Yer altı mezarlarına denir. Hipoje eski kültürlerde Mısırda, Mezopotamyada Yunanda. Etrüsklerde ve Romalılarda görülür. Yerin altına kazılmış odalar halinde görüldüğü gibi, kayaların içine oyulmuş biçimde olanları da vardır. Bozan yerin üstüne inşa edilip üzeri toprakla tepe haline getirilmiş olanları da vardır. Yani tümülüsler ve kurganlar da hipojelerdir. H. genel anlamda bütün bu yer altı mezarlarını ifade etmektedir.
Hipokost
  Roma hamamlarında, hamamı ısıtmak için zeminin altın da dolaşan alev ve duman yolları. Türk hamamlarındaki cehennemlik karşılığıdır.
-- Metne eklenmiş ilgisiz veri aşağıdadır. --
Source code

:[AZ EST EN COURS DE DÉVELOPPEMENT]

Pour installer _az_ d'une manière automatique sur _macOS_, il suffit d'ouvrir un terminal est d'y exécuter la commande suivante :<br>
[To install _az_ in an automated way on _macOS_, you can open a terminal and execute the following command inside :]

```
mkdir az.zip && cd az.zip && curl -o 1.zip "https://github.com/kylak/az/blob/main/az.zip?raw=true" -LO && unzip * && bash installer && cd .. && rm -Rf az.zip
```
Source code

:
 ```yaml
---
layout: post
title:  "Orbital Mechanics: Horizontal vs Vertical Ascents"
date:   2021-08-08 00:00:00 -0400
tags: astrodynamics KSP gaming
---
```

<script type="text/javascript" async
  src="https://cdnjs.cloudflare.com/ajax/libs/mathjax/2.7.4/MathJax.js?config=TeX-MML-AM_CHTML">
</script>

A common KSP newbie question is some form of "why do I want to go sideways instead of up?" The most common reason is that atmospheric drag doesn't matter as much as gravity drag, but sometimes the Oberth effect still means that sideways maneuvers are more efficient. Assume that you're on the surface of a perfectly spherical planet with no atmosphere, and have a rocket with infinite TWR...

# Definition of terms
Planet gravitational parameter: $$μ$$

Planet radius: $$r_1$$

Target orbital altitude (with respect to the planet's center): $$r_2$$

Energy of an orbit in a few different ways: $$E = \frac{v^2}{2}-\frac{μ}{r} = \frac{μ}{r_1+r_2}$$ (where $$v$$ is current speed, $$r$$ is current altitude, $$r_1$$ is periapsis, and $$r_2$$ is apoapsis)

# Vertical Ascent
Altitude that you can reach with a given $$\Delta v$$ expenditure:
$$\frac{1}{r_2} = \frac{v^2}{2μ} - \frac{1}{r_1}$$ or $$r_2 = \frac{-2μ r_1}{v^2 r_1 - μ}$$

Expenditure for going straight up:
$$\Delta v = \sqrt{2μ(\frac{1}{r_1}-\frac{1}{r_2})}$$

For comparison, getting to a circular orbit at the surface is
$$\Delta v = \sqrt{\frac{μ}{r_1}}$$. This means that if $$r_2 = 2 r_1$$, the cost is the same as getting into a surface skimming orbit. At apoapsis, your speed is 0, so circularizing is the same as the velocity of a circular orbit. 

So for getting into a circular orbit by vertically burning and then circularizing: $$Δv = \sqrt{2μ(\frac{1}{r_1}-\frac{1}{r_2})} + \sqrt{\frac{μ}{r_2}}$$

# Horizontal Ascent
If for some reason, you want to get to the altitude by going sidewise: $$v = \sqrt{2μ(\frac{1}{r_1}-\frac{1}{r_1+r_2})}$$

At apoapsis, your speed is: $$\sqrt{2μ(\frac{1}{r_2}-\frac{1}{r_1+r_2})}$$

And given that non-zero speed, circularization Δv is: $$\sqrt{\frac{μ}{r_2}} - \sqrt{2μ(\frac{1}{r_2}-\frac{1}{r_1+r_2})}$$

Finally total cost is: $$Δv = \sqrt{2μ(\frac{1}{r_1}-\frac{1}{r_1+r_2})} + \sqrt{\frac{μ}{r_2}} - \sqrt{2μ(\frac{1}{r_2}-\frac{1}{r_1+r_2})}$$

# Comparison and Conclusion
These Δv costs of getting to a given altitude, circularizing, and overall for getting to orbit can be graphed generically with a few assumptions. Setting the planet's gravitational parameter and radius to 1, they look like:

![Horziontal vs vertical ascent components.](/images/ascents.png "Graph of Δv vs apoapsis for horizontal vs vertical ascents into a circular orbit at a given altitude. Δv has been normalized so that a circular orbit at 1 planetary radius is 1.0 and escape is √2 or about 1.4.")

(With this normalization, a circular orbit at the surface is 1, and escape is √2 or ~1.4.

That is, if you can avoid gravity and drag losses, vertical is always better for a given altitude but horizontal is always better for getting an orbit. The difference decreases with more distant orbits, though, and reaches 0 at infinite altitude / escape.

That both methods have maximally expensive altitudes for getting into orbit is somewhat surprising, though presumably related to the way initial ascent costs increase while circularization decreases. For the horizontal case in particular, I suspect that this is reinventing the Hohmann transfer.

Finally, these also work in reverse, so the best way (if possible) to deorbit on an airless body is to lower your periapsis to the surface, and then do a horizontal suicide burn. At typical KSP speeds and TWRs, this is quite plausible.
Hipostil  (Fr. hypostyle; Ing. hypostyle; Alm Saulensaal):
Genel olarak tavanı sütunlara dayanan salon, çok sütünlu yapı. Yunancada hipo = alt; stulos = sütun sözcüklerinden yapılmış sütünlar altı anlamındadır. Hipostil tavanı sütunlar üzerine tutturulmuş büyük salonlardır.
Hisar
Kentlerin uygun yerlerinde yapılan surlar ve kulelerle çevrili kalelere verilen isimdir.

Hiyeroglif
İnsan ve eşyaların basitleştirilip sembolize edilmiş biçimlerinden çıkmış bir Mısır yazısı olup 1827 yılında hatasız olarak Champollion tarafından okunmuştur.
Hol
Os. avlu ve taşlık anlamına gelir. Fransızca hol sözcüğünden dilimize geçmiştir.
Horasan
Bir çeşit harçtır. inşaat için pişmiş kiremit ve tuğlalar dövülerek toz haline getirilir. Kireç ve su ile karıştırılarak h. yapılır. Sağlam bir inşaat malzemesidir. Eskiden büyük yapıların ve kalelerin yapımında kullanılırdı.
Horus
Eski Mısırlılarda kartal başlı olarak tasvir edilmiş bir tanrıdır.
Hücre
Mimaride çeşitli biçimleri olan öğedir. 1. küçük adalara, 2. eski Türk mimarisinde kapı yanlarında duvara açılan kapaksız gözlere, 3. Batı mimarisinde duvarlara oyulmuş içine heykel konulan nişlere denilir.
Höyük
Eski kentlerin yıkılması ile teşekkül etmiş olan tepelere denir. Bu tepelere araplar “tel” ya da “töl” derler ki Mezopotamya’da bugün Tel-halaf bunlardan biridir.
Hun Sanatı

Hüner 
Becerik. Sanatta sanatçının el alışkanlığını ifade eder. Sanat bir h. değildir. Bu bakımdan h.sanat için bir meziyet sayılmaz. H.’li olanlara virtüyoz da denilir.
Hünkar mahfili (Fr. tribune impérial, moksourah; Arap. maksürah):
Osmanlı camilerinde padişahın namaz kılmasına ayrılmış, cami zemininden yüksekte, ayrı kapısı ve merdiveni olan yer.